Misnamed and shamed: Seven classic album title fails

In an era when it’s not unusual for music conglomerates to focus-group every aspect of their artists’ careers and sweat the details of their releases almost to paranoia, it’s touching to look back to earlier, more innocent times when a slip or lack of attention could result in an album title being misspelt or even retitled altogether. Here are just seven albums whose titles mysteriously mutated…

Electric Light Orchestra: No Answer (UA, 1972)


Shortly after British ‘underground’ label Harvest released the debut, self-titled album by Jeff Lynne and Roy Wood’s Electric Light Orchestra, United Artists picked it up for release in the US. However, the group were shocked to find it had acquired a new title, No Answer. No one had a clue where this had come from. Eventually, it transpired that someone in UA’s office, preparing information for release, had telephoned ELO’s manager, Don Arden, to check the album’s title. Arden never took the call and the words “no answer” were duly written on the release schedule – later to be mistaken for the actual title. The group have since confirmed the story.

Dolly Parton: White Limozeen (Columbia, 1989)

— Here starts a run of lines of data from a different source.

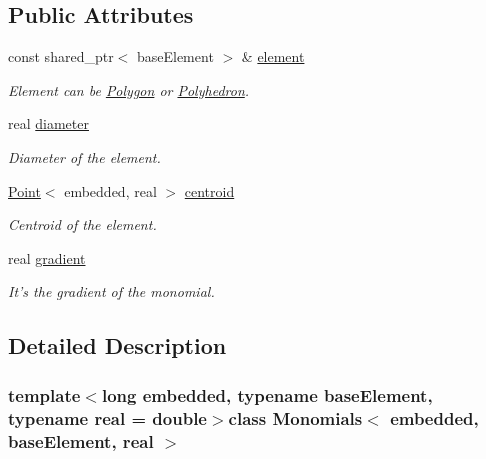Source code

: \subsection*{\-Public \-Attributes}
\begin{DoxyCompactItemize}
\item 
\hypertarget{class_monomials_a6e5a84ffd4592bb8f0562cfe96c6f463}{const shared\-\_\-ptr$<$ base\-Element $>$ \& \hyperlink{class_monomials_a6e5a84ffd4592bb8f0562cfe96c6f463}{element}}\label{class_monomials_a6e5a84ffd4592bb8f0562cfe96c6f463}

\begin{DoxyCompactList}\small\item\em \-Element can be \hyperlink{class_polygon}{\-Polygon} or \hyperlink{class_polyhedron}{\-Polyhedron}. \end{DoxyCompactList}\item 
\hypertarget{class_monomials_ab425c9bddc36c5a049d2b115b57fd8eb}{real \hyperlink{class_monomials_ab425c9bddc36c5a049d2b115b57fd8eb}{diameter}}\label{class_monomials_ab425c9bddc36c5a049d2b115b57fd8eb}

\begin{DoxyCompactList}\small\item\em \-Diameter of the element. \end{DoxyCompactList}\item 
\hypertarget{class_monomials_af171e16a3bcdde2d4a35f5e1d3640b8e}{\hyperlink{class_point}{\-Point}$<$ embedded, real $>$ \hyperlink{class_monomials_af171e16a3bcdde2d4a35f5e1d3640b8e}{centroid}}\label{class_monomials_af171e16a3bcdde2d4a35f5e1d3640b8e}

\begin{DoxyCompactList}\small\item\em \-Centroid of the element. \end{DoxyCompactList}\item 
real \hyperlink{class_monomials_ae02f241eae47b3a21bedbb1c6e653273}{gradient}
\begin{DoxyCompactList}\small\item\em \-It's the gradient of the monomial. \end{DoxyCompactList}\end{DoxyCompactItemize}


\subsection{\-Detailed \-Description}
\subsubsection*{template$<$long embedded, typename base\-Element, typename real = double$>$class Monomials$<$ embedded, base\-Element, real $>$}

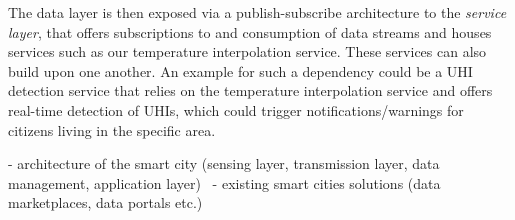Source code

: The data layer is then exposed via a publish-subscribe architecture \cite{bornholdt2019sane} to the \textit{service layer}, that offers subscriptions to and consumption of data streams and houses services such as our temperature interpolation service. These services can also build upon one another. An example for such a dependency could be a UHI detection service that relies on the temperature interpolation service and offers real-time detection of UHIs, which could trigger notifications/warnings for citizens living in the specific area.

- architecture of the smart city (sensing layer, transmission layer, data management, application layer)~\cite{silva2018towards}
- existing smart cities solutions (data marketplaces, data portals etc.)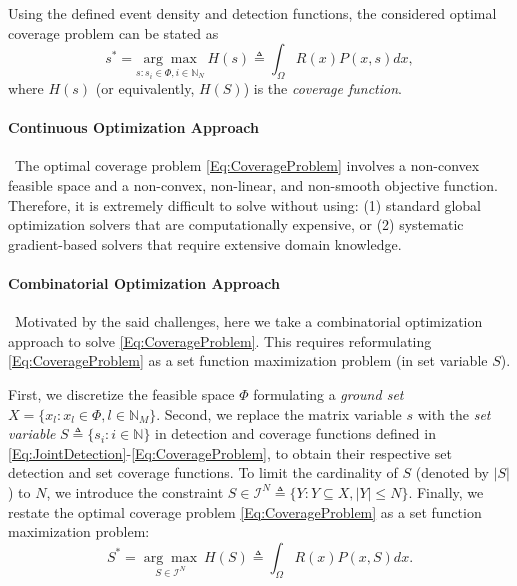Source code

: \documentclass[letterpaper, 10 pt, conference]{ieeeconf}
\newcommand{\N}{\mathbb{N}}
\begin{document}
Using the defined event density and detection functions, the considered optimal coverage problem can be stated as 
\begin{equation}\label{Eq:CoverageProblem}
 s^* = \underset{s:s_i\in \Phi, i\in \N_N}{\arg\max}\ H(s) \triangleq \int_\Omega R(x)P(x,s)dx,  
\end{equation}
where $H(s)$ (or equivalently, $H(S)$) is the \emph{coverage function}.



\paragraph*{Continuous Optimization Approach}\ 
The optimal coverage problem \eqref{Eq:CoverageProblem} involves a non-convex feasible space and a non-convex, non-linear, and non-smooth objective function. Therefore, it is extremely difficult to solve without using: (1) standard global optimization solvers that are computationally expensive, or (2) systematic gradient-based solvers that require extensive domain knowledge. 

\paragraph*{Combinatorial Optimization Approach}\ Motivated by the said challenges, here we take a combinatorial optimization approach to solve \eqref{Eq:CoverageProblem}. This requires reformulating \eqref{Eq:CoverageProblem} as a set function maximization problem (in set variable $S$).


First, we discretize the feasible space $\Phi$ formulating a \emph{ground set} $X = \{x_l:x_l\in \Phi, l\in\N_M\}$. Second, we replace the matrix variable $s$ with the \emph{set variable} $S \triangleq \{s_i:i\in\N\}$ in detection and coverage functions defined in \eqref{Eq:JointDetection}-\eqref{Eq:CoverageProblem}, to obtain their respective set detection and set coverage functions. To limit the cardinality of $S$ (denoted by $\vert S \vert$) to $N$, we introduce the constraint $S \in \mathcal{I}^N \triangleq \{Y: Y \subseteq X, \vert Y \vert \leq N\}$. Finally, we restate the optimal coverage problem \eqref{Eq:CoverageProblem} as a set function maximization problem:
\begin{equation}\label{Eq:SetCoverageProblem}
S^* = \underset{S\in\mathcal{I}^N}{\arg\max}\ H(S) \triangleq \int_\Omega R(x)P(x,S)dx.
\end{equation} 
\end{document}

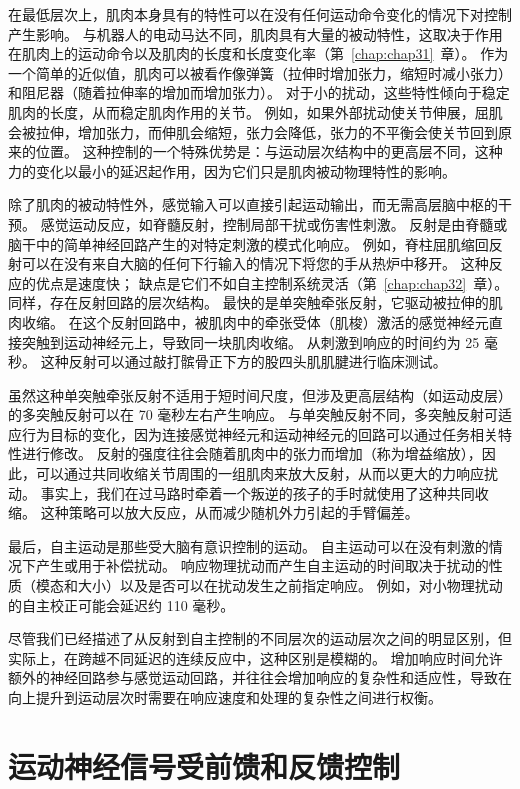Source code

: 在最低层次上，肌肉本身具有的特性可以在没有任何运动命令变化的情况下对控制产生影响。
与机器人的电动马达不同，肌肉具有大量的被动特性，这取决于作用在肌肉上的运动命令以及肌肉的长度和长度变化率（第~\ref{chap:chap31}~章）。
作为一个简单的近似值，肌肉可以被看作像弹簧（拉伸时增加张力，缩短时减小张力）和阻尼器（随着拉伸率的增加而增加张力）。
对于小的扰动，这些特性倾向于稳定肌肉的长度，从而稳定肌肉作用的关节。
例如，如果外部扰动使关节伸展，屈肌会被拉伸，增加张力，而伸肌会缩短，张力会降低，张力的不平衡会使关节回到原来的位置。
这种控制的一个特殊优势是：与运动层次结构中的更高层不同，这种力的变化以最小的延迟起作用，因为它们只是肌肉被动物理特性的影响。


除了肌肉的被动特性外，感觉输入可以直接引起运动输出，而无需高层脑中枢的干预。
感觉运动反应，如脊髓反射，控制局部干扰或伤害性刺激。
反射是由脊髓或脑干中的简单神经回路产生的对特定刺激的模式化响应。
例如，脊柱屈肌缩回反射可以在没有来自大脑的任何下行输入的情况下将您的手从热炉中移开。
这种反应的优点是速度快；
缺点是它们不如自主控制系统灵活（第~\ref{chap:chap32}~章）。
同样，存在反射回路的层次结构。
最快的是单突触牵张反射，它驱动被拉伸的肌肉收缩。 
在这个反射回路中，被肌肉中的牵张受体（肌梭）激活的感觉神经元直接突触到运动神经元上，导致同一块肌肉收缩。
从刺激到响应的时间约为 25 毫秒。
这种反射可以通过敲打髌骨正下方的股四头肌肌腱进行临床测试。


虽然这种单突触牵张反射不适用于短时间尺度，但涉及更高层结构（如运动皮层）的多突触反射可以在 70 毫秒左右产生响应。
与单突触反射不同，多突触反射可适应行为目标的变化，因为连接感觉神经元和运动神经元的回路可以通过任务相关特性进行修改。
反射的强度往往会随着肌肉中的张力而增加（称为增益缩放），因此，可以通过共同收缩关节周围的一组肌肉来放大反射，从而以更大的力响应扰动。
事实上，我们在过马路时牵着一个叛逆的孩子的手时就使用了这种共同收缩。
这种策略可以放大反应，从而减少随机外力引起的手臂偏差。


最后，自主运动是那些受大脑有意识控制的运动。
自主运动可以在没有刺激的情况下产生或用于补偿扰动。
响应物理扰动而产生自主运动的时间取决于扰动的性质（模态和大小）以及是否可以在扰动发生之前指定响应。
例如，对小物理扰动的自主校正可能会延迟约 110 毫秒。


尽管我们已经描述了从反射到自主控制的不同层次的运动层次之间的明显区别，但实际上，在跨越不同延迟的连续反应中，这种区别是模糊的。
增加响应时间允许额外的神经回路参与感觉运动回路，并往往会增加响应的复杂性和适应性，导致在向上提升到运动层次时需要在响应速度和处理的复杂性之间进行权衡。



\section{运动神经信号受前馈和反馈控制}

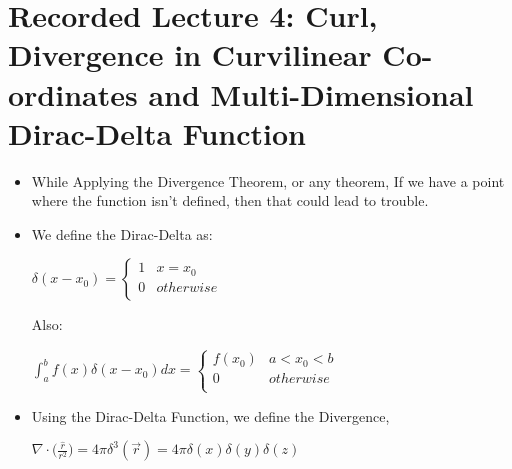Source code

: \documentclass{article}
\begin{document}
\section {Recorded Lecture 4: Curl, Divergence in Curvilinear Co-ordinates and Multi-Dimensional Dirac-Delta Function}

\begin{itemize}
  \item While Applying the Divergence Theorem, or any theorem, If we have a point where the function isn't defined, then that could lead to trouble.
  \item We define the Dirac-Delta as: \\
  \begin{center}
    $  \delta (x-x_0) = \begin{cases}
                      1 & x = x_0 \\
                      0 & otherwise \\
                  \end{cases}$
  \end{center}

  Also: \\
  \begin{center}
    $  \int_{a}^{b}{f(x) \delta (x-x_0) dx} = \begin{cases}
                      f(x_0) & a < x_0 < b \\
                      0 & otherwise \\
                  \end{cases}$
  \end{center}

  \item Using the Dirac-Delta Function, we define the Divergence,
  \begin{center}
    $ \nabla \cdot \big( \frac{\hat{r}}{r^2} \big) = 4 \pi \delta ^{3} (\vec{r}) = 4 \pi \delta (x) \delta (y) \delta (z)$
  \end{center}


\end{itemize}
\end{document}
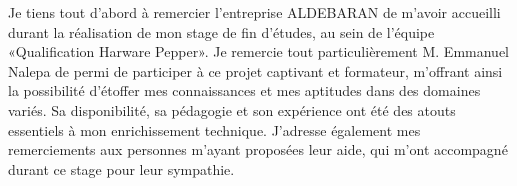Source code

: Je tiens tout d’abord à remercier l’entreprise ALDEBARAN de m’avoir accueilli durant la réalisation de mon stage de fin d'études, au sein de l'équipe «Qualification Harware Pepper».
Je remercie tout particulièrement M. Emmanuel Nalepa de permi de participer à ce projet captivant et formateur, m’offrant ainsi la possibilité d'étoffer mes connaissances et mes aptitudes dans des domaines variés. Sa disponibilité, sa pédagogie et son expérience ont été des atouts essentiels à mon enrichissement technique.
J’adresse également mes remerciements aux personnes m'ayant proposées leur aide, qui m’ont accompagné durant ce stage pour leur sympathie.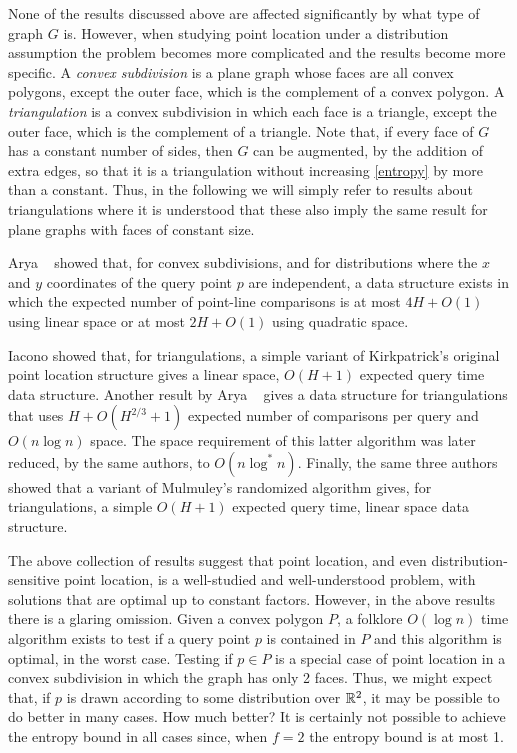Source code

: \documentclass[charterfonts,lotsofwhite]{patmorin}
\begin{document}
None of the results discussed above are affected significantly by what
type of graph $G$ is.  However, when studying point location under a
distribution assumption the problem becomes more complicated and the
results become more specific.  A \emph{convex subdivision} is a plane
graph whose faces are all convex polygons, except the outer face,
which is the complement of a convex polygon.  A \emph{triangulation}
is a convex subdivision in which each face is a triangle, except the
outer face, which is the complement of a triangle.  Note that, if
every face of $G$ has a constant number of sides, then $G$ can be
augmented, by the addition of extra edges, so that it is a
triangulation without increasing \eqref{entropy} by more than a
constant.  Thus, in the following we will simply refer to results
about triangulations where it is understood that these also imply the
same result for plane graphs with faces of constant size.

Arya \etal\ \cite{XXX} showed that, for convex subdivisions, and for
distributions where the $x$ and $y$ coordinates of the query point $p$ are
independent, a data structure exists in which the expected number of
point-line comparisons is at most $4H+O(1)$ using linear space or at
most $2H+O(1)$ using quadratic space.

Iacono \cite{iXX} showed that, for triangulations, a simple variant of
Kirkpatrick's original point location structure gives a linear space,
$O(H+1)$ expected query time data structure.  Another result by Arya
\etal\ \cite{ammXX} gives a data structure for triangulations that
uses $H + O(H^{2/3}+1)$ expected number of comparisons per query and
$O(n\log n)$ space.  The space requirement of this latter algorithm
was later reduced, by the same authors, to $O(n\log^* n)$.  Finally,
the same three authors \cite{ammXX} showed that a variant of
Mulmuley's randomized algorithm gives, for triangulations, a simple
$O(H+1)$ expected query time, linear space data structure. 

The above collection of results suggest that point location, and even
distribution-sensitive point location, is a well-studied and
well-understood problem, with solutions that are optimal up to
constant factors.   However, in the above results there is a glaring
omission.  Given a convex polygon $P$, a folklore $O(\log n)$ time
algorithm exists to test if a query point $p$ is contained in $P$ and
this algorithm is optimal, in the worst case.  Testing if $p\in P$ is
a special case of point location in a convex subdivision in which the
graph has only 2 faces.  Thus, we might expect that, if $p$ is drawn
according to some distribution over $\mathbb{R}^2$, it may be possible to do
better in many cases. How much better?  It is certainly not possible
to achieve the entropy bound in all cases since, when $f=2$ the
entropy bound is at most 1.
\end{document}

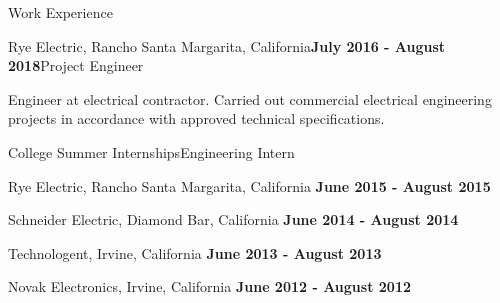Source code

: \documentclass{resume} %
\begin{document}
\begin{rSection}{Work Experience}
		\begin{rSubsection}{Rye Electric, Rancho Santa Margarita, California}{\bf July 2016 - August 2018}{Project Engineer}{}
			\item Engineer at electrical contractor. Carried out commercial electrical engineering projects in accordance with approved technical specifications.
		\end{rSubsection}
		
		\begin{rSubsection}{College Summer Internships}{}{Engineering Intern} {}
			\item {Rye Electric, Rancho Santa Margarita, California} \hfill{\bf June 2015 - August 2015}
			\item {Schneider Electric, Diamond Bar, California} \hfill{\bf June 2014 - August 2014}
			\item {Technologent, Irvine, California} \hfill{\bf June 2013 - August 2013}
			\item {Novak Electronics, Irvine, California} \hfill{\bf June 2012 - August 2012}        
		\end{rSubsection}
		
	\end{rSection}
	
	\pagebreak
	
\end{document}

When Parton and tunesmith Mac Davis got together to write a sort-of-autobiographical song about a country girl who hit the big time, Dolly found herself writing out the lyrics to the tune. She reportedly asked Davis: ”How in the world do you spell limousine?” ”Just spell it the way it sounds: limozeen,” came the reply from Davis. The spelling stuck and it became the title song of the album. Later Parton would claim that the spelling was “clever” and that “it would draw attention to the song”. Hmmm…

Oasis: Standing on the Shoulder of Giants (Big Brother, 2000)


Still regarded as the album where Oasis had given up trying, it’s appropriate that the flawed title is the result of them not bothering to double-check the quotation from which the title is nicked. After a few drinks in the pub, Noel Gallagher had taken to perusing the reverse of a £2 coin, which then contained a quotation from Sir Isaac Newton: “If I have seen further it is by standing on the shoulders of giants.” Thus inspired, Gallagher then decided that this aphorism – or at least an inaccurately remembered version of it – would be the title of the band’s new album.

The Zombies: Odessey & Oracle (Columbia, 1968)


Perhaps the best-remembered graphic gaffe of all is to be found on the cover of The Zombies’ Odessey & Oraclealbum. For years, the group tried to maintain that it was a purposely idiosyncratic spelling of the word ‘Odyssey’ before eventually admitting that it was a cock-up by painter Terry Quirk which had somehow made it to the printers. Some 47 years after its release, the Zombies are about to tourOdessey & Oracle and also have a new album out – with a sleeve by Terry Quirk.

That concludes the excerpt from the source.